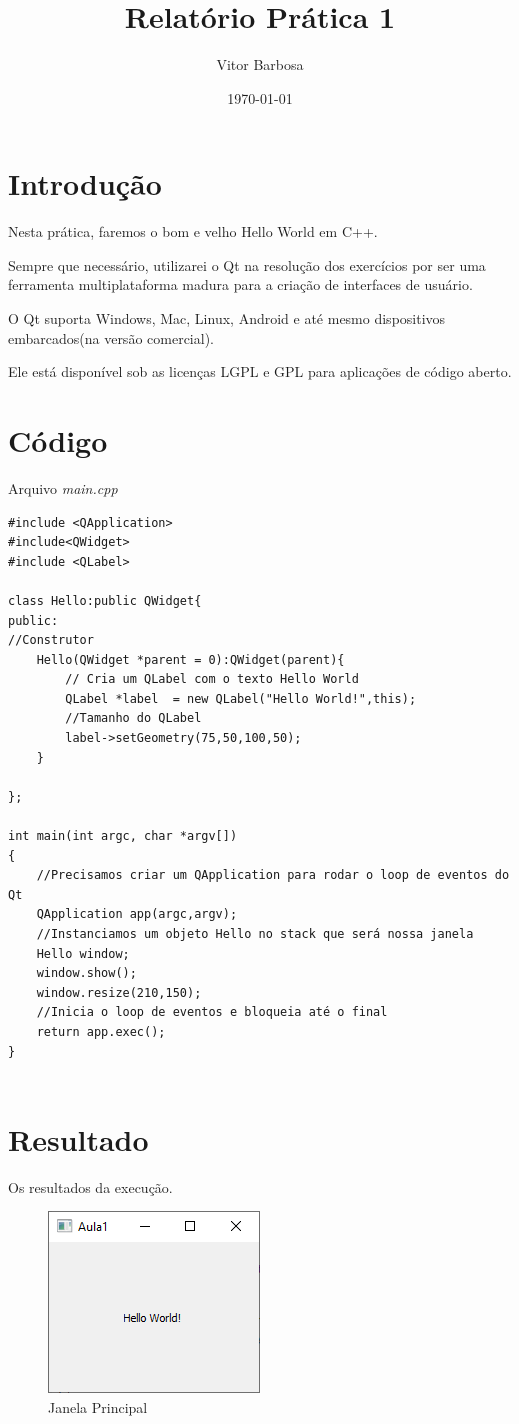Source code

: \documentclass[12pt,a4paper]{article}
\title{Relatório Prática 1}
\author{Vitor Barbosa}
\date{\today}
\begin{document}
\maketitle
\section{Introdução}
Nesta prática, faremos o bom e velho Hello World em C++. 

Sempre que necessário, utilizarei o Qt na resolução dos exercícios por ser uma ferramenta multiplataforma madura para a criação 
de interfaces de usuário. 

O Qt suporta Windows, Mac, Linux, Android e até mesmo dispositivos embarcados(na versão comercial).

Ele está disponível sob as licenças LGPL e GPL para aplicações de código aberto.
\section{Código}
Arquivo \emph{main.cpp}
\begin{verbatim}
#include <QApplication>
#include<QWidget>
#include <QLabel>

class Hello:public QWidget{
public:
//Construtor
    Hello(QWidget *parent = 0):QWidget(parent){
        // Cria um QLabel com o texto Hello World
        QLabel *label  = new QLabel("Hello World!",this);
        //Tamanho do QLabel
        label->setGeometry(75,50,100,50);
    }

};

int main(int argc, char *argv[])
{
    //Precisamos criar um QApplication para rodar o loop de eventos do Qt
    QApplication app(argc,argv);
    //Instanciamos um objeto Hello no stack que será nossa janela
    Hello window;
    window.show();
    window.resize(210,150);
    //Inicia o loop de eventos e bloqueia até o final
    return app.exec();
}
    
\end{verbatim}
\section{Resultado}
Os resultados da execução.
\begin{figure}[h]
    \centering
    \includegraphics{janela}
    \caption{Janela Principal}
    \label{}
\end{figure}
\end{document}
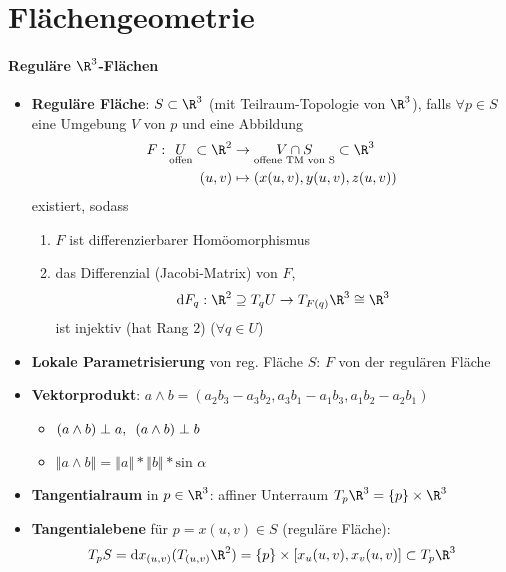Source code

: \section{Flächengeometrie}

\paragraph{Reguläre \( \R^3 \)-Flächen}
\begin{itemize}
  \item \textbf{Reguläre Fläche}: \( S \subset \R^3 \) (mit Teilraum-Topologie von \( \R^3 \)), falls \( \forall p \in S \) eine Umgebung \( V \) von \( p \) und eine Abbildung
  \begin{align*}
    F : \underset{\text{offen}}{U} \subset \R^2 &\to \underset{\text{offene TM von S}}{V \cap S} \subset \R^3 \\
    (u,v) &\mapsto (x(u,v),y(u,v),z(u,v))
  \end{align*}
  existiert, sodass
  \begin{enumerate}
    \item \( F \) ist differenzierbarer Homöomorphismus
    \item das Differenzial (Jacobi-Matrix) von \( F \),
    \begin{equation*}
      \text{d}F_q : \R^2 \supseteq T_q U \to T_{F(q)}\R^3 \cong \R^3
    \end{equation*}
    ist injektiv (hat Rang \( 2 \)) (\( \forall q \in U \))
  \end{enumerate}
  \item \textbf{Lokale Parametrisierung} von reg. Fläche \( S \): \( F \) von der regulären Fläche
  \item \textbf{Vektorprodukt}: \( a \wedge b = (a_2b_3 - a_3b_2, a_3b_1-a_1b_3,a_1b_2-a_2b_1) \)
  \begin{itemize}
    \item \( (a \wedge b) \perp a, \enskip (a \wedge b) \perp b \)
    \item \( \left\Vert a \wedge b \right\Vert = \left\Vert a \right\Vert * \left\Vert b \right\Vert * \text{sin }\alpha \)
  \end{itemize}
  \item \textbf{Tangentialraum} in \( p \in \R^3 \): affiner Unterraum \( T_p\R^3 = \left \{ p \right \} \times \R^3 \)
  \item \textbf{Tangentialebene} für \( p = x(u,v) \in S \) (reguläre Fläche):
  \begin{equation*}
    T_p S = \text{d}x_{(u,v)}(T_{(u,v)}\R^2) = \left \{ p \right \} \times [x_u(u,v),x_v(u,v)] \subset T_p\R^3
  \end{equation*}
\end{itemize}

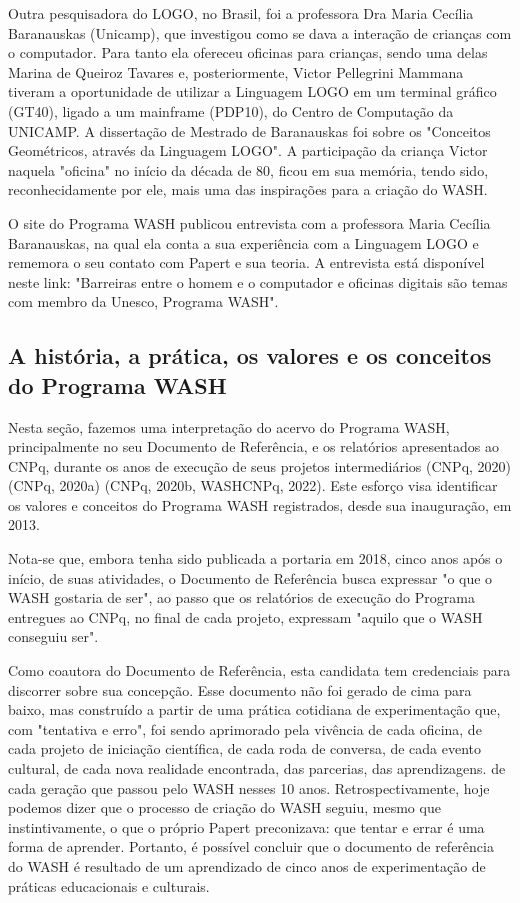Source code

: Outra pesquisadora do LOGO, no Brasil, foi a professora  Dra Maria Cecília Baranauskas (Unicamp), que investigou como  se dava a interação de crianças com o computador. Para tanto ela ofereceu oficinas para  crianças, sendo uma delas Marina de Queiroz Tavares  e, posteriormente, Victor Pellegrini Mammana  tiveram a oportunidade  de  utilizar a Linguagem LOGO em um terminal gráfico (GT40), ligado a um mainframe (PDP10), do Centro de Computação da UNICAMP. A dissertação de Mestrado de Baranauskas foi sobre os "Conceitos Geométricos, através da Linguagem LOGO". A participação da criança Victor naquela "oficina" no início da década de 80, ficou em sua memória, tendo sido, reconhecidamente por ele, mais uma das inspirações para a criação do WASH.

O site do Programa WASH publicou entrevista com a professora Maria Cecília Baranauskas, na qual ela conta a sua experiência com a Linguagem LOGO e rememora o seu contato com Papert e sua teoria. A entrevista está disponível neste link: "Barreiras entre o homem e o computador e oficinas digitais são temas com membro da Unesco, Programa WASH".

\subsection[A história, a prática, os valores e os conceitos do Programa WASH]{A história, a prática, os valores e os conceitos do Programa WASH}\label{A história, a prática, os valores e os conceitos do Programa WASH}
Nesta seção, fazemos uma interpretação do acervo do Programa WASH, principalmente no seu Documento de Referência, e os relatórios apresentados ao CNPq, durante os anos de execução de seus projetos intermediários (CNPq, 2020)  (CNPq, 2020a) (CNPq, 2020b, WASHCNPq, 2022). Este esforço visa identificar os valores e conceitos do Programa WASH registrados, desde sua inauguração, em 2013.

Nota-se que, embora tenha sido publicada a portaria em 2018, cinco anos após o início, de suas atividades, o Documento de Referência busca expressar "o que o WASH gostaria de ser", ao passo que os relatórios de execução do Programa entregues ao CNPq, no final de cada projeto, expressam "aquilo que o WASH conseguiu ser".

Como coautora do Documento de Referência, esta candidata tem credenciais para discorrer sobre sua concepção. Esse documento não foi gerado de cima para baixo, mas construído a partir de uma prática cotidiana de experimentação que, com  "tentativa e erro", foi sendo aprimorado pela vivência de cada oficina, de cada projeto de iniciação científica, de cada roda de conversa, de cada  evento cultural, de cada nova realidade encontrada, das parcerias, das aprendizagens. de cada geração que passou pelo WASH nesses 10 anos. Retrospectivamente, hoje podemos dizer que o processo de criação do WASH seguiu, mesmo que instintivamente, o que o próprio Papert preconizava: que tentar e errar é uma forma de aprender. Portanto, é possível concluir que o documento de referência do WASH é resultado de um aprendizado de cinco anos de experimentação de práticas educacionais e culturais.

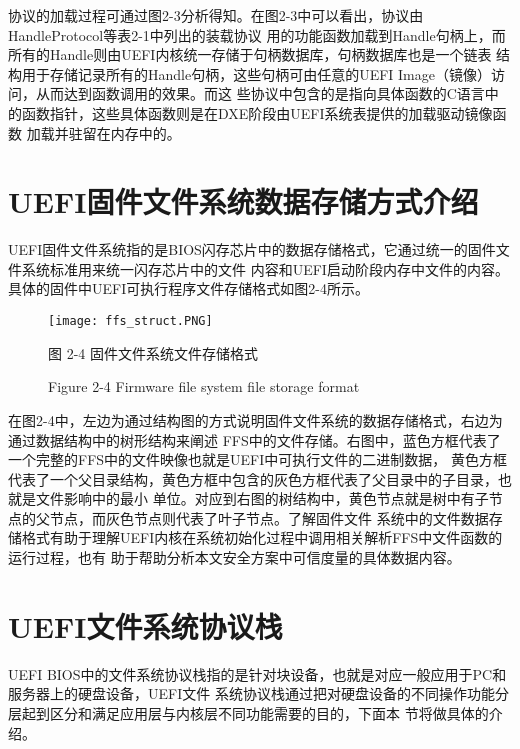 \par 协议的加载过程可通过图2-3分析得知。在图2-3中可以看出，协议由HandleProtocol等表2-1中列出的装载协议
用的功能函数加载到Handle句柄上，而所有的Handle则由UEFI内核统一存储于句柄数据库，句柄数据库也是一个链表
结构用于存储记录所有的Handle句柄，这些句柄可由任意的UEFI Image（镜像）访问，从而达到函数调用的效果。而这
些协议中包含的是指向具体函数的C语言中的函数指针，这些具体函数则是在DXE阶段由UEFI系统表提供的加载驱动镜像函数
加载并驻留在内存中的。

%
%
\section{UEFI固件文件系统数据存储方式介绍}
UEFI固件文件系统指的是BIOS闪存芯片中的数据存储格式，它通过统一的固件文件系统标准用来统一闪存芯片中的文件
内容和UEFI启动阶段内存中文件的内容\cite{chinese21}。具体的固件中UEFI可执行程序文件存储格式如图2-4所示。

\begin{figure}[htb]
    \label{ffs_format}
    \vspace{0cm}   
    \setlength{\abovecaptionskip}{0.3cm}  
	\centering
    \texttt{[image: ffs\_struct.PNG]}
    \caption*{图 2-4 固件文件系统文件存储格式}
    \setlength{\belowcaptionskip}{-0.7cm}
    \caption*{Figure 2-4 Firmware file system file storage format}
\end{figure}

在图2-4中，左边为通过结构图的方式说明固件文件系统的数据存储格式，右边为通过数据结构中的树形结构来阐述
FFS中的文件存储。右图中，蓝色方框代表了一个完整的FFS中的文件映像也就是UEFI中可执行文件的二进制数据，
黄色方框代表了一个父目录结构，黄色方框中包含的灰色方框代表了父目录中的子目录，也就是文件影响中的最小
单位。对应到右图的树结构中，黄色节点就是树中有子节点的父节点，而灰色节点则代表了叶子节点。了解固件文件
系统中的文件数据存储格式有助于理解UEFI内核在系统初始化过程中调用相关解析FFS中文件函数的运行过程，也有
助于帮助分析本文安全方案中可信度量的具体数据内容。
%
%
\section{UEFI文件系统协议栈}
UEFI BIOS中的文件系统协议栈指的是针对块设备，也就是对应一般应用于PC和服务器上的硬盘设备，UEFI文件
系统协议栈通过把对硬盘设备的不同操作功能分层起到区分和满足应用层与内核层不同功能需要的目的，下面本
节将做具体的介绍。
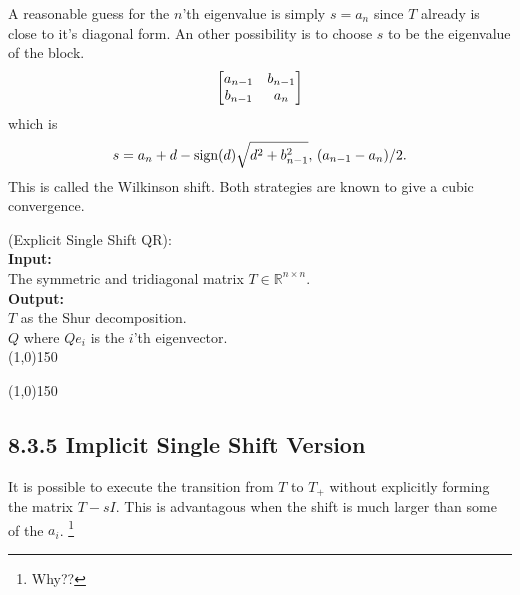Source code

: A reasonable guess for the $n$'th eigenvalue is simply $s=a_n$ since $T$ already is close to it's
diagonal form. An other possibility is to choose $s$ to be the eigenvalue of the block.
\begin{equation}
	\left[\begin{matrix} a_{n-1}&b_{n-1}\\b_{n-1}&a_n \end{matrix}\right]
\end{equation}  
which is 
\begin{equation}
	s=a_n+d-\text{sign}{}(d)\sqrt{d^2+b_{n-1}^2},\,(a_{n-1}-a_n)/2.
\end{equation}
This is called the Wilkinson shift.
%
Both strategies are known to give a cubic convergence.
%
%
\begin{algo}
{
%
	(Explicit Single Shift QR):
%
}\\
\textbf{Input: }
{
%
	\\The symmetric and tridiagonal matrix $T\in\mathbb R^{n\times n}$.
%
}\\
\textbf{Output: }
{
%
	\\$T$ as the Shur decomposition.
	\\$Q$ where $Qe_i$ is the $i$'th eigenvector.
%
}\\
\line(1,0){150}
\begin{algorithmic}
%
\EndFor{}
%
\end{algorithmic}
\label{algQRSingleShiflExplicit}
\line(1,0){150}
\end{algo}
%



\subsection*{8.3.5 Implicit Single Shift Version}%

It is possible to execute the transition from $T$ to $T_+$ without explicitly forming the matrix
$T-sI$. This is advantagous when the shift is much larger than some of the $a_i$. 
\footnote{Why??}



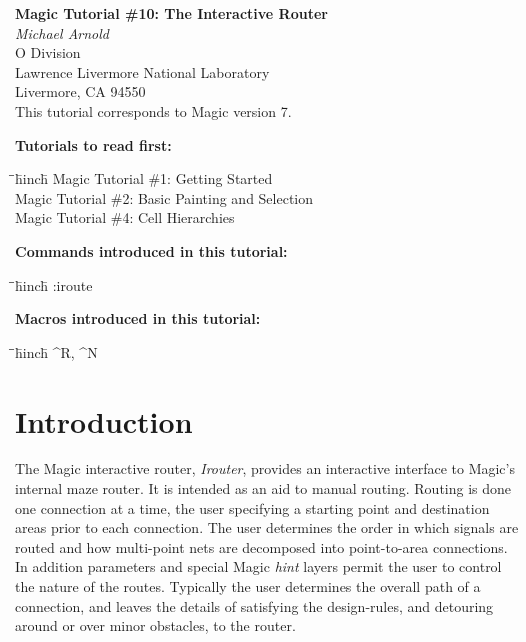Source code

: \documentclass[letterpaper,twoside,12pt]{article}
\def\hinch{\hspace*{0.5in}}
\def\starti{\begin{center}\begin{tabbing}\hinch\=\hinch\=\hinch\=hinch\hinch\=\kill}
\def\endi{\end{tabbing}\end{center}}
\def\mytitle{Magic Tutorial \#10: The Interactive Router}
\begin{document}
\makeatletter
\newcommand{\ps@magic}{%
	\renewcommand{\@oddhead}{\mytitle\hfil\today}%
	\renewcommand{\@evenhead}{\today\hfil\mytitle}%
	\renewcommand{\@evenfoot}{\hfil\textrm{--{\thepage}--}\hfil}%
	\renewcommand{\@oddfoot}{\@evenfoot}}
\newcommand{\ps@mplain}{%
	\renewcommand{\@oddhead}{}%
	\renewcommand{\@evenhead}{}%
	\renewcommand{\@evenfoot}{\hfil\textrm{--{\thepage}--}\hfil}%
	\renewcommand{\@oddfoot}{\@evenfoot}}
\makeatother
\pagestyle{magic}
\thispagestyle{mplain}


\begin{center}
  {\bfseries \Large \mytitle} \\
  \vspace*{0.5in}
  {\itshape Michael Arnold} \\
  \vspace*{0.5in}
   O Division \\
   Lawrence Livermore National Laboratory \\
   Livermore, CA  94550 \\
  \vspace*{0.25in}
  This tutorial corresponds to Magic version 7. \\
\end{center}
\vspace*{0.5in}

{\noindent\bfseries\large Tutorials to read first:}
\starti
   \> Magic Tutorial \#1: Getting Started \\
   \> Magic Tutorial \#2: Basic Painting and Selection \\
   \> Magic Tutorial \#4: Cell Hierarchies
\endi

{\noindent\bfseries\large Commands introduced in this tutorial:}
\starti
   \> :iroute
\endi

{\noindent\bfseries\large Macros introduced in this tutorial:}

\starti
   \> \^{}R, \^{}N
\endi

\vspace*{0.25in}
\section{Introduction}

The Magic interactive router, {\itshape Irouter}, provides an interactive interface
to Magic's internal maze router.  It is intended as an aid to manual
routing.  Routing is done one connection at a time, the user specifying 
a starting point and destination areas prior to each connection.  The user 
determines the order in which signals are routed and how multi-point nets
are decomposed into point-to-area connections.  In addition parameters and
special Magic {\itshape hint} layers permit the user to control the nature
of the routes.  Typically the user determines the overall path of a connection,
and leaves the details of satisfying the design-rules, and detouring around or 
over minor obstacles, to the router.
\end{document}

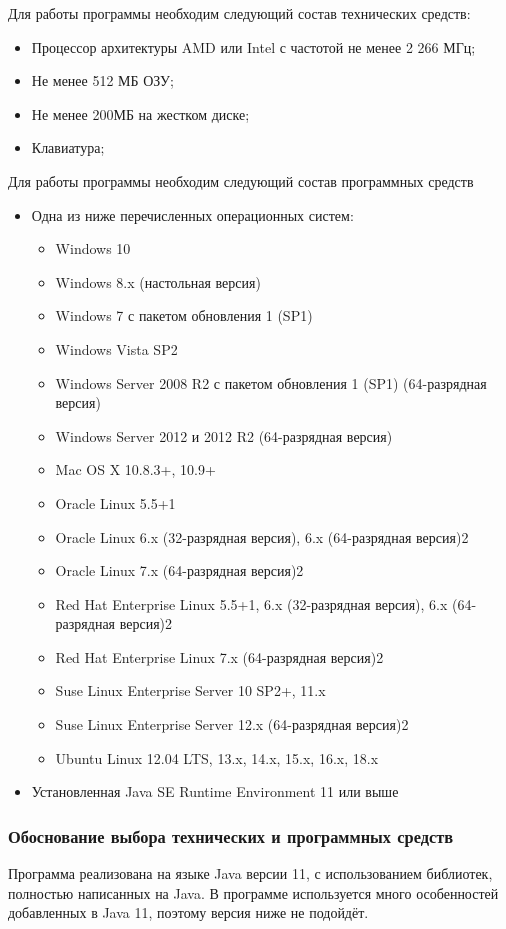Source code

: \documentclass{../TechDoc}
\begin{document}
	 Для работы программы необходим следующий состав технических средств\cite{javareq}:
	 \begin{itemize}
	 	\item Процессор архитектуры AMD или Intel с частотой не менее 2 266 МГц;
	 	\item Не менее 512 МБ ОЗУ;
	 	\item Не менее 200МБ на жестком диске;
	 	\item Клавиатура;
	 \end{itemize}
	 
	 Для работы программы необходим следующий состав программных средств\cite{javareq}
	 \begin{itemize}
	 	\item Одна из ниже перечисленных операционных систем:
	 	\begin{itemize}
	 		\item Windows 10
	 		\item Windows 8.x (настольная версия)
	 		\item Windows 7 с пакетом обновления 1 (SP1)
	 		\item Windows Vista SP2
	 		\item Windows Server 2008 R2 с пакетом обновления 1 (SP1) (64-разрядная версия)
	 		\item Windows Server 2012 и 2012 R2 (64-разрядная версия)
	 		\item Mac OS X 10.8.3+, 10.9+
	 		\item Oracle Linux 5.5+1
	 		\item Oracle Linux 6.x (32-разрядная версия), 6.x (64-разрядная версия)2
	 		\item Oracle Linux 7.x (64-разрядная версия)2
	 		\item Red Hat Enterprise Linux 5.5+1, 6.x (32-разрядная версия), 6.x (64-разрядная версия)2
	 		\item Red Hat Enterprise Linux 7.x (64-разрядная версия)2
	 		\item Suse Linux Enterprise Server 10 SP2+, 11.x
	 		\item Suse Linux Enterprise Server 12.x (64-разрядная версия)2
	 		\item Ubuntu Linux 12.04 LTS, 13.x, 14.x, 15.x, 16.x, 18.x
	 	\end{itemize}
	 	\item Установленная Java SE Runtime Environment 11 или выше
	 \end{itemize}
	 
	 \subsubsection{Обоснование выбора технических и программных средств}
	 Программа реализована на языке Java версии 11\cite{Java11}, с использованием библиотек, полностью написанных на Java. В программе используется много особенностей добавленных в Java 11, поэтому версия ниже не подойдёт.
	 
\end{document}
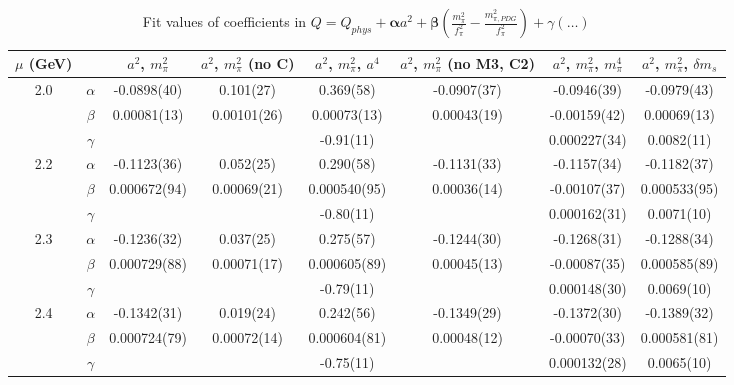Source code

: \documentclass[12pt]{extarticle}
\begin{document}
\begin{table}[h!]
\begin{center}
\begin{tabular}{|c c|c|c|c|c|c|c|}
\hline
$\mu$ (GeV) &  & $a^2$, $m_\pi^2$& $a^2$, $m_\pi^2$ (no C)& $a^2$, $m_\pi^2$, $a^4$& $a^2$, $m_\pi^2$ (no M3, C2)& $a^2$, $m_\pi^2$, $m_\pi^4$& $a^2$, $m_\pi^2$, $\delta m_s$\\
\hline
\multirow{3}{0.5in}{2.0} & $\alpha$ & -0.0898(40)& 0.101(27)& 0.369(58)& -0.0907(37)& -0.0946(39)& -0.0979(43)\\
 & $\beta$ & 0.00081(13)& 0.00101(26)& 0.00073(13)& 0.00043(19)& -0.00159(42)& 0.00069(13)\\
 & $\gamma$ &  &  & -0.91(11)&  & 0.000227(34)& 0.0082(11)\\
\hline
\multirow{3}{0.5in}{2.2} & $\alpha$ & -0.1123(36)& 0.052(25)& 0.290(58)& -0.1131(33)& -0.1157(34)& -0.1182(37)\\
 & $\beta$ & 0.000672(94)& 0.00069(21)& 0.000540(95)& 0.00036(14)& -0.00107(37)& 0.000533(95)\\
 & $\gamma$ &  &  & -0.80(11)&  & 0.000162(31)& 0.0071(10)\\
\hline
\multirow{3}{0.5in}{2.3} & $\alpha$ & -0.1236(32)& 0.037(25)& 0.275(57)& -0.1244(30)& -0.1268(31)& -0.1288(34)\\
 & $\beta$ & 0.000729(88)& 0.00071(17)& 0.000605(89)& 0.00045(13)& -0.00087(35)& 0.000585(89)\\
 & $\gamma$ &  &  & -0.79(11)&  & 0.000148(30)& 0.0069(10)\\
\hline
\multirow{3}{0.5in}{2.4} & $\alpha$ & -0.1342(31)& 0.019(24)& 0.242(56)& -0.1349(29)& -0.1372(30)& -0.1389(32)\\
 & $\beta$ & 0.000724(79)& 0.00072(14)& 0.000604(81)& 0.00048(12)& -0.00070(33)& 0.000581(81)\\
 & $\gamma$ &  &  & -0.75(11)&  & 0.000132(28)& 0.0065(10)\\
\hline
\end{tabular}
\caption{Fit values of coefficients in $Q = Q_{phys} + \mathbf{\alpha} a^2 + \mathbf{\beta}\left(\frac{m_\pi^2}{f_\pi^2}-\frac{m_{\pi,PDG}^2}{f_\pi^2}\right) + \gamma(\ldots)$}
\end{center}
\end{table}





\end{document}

Work to complete - What is needed is an exact copy of the lines from the start of the records through the line containing "#include <QApplication>", with no pictures.

Worked solution -
Source code

: \documentclass[12pt,a4paper]{article}
\title{Relatório Prática 1}
\author{Vitor Barbosa}
\date{\today}
\begin{document}
\maketitle
\section{Introdução}
Nesta prática, faremos o bom e velho Hello World em C++. 

Sempre que necessário, utilizarei o Qt na resolução dos exercícios por ser uma ferramenta multiplataforma madura para a criação 
de interfaces de usuário. 

O Qt suporta Windows, Mac, Linux, Android e até mesmo dispositivos embarcados(na versão comercial).

Ele está disponível sob as licenças LGPL e GPL para aplicações de código aberto.
\section{Código}
Arquivo \emph{main.cpp}
\begin{verbatim}
#include <QApplication>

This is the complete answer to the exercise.